Task prompt:
Looking at the data that follows, count the lines containing the word "exist" and write down only that count.

Saved data entries

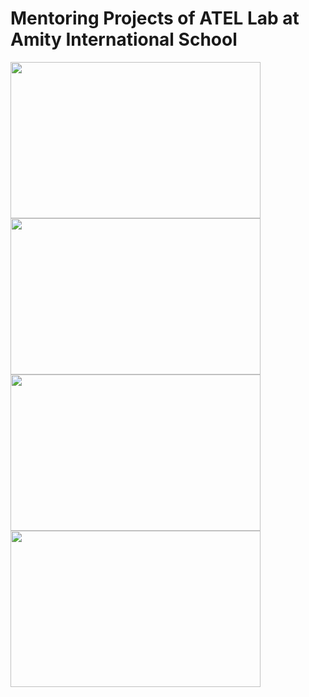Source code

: # Mentoring Projects of ATEL Lab at Amity International School

<img src="/Mentor at amity/22181571_1564547520257506_5576869575778502902_o.jpg" height="250" width="400" ><img src="SDIoT_Events/Others/Mentor at amity/22196113_1564548040257454_2628170728409840145_n.jpg" height="250" width="400" ><img src="SDIoT_Events/Others/Mentor at amity/22228370_1564547986924126_763745430918902452_n.jpg" height="250" width="400" ><img src="SDIoT_Events/Others/Mentor at amity/22290003_1564547966924128_5393226337010276415_o.jpg" height="250" width="400" >
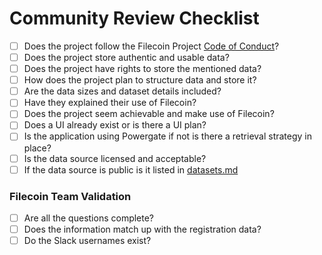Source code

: # Community Review Checklist

- [ ] Does the project follow the Filecoin Project [Code of Conduct](https://github.com/filecoin-project/community/blob/master/CODE_OF_CONDUCT.md)?
- [ ] Does the project store authentic and usable data?
- [ ] Does the project have rights to store the mentioned data?
- [ ] How does the project plan to structure data and store it?
- [ ] Are the data sizes and dataset details included?
- [ ] Have they explained their use of Filecoin?
- [ ] Does the project seem achievable and make use of Filecoin?
- [ ] Does a UI already exist or is there a UI plan?
- [ ] Is the application using Powergate if not is there a retrieval strategy in place?
- [ ] Is the data source licensed and acceptable?
- [ ] If the data source is public is it listed in [datasets.md](datasets.md)

### Filecoin Team Validation

- [ ] Are all the questions complete?
- [ ] Does the information match up with the registration data?
- [ ] Do the Slack usernames exist?
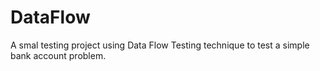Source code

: # DataFlow
 
A smal testing project using Data Flow Testing technique to test a simple bank account problem.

Solution:
2